• Supplied material:
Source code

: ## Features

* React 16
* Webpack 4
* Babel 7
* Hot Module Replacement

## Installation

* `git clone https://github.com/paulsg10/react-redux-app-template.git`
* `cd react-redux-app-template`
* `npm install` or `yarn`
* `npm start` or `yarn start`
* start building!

• Prompt: Give back the whole listing exactly as it reads.

• Expected output:
Source code

: ## Features

* React 16
* Webpack 4
* Babel 7
* Hot Module Replacement

## Installation

* `git clone https://github.com/paulsg10/react-redux-app-template.git`
* `cd react-redux-app-template`
* `npm install` or `yarn`
* `npm start` or `yarn start`
* start building!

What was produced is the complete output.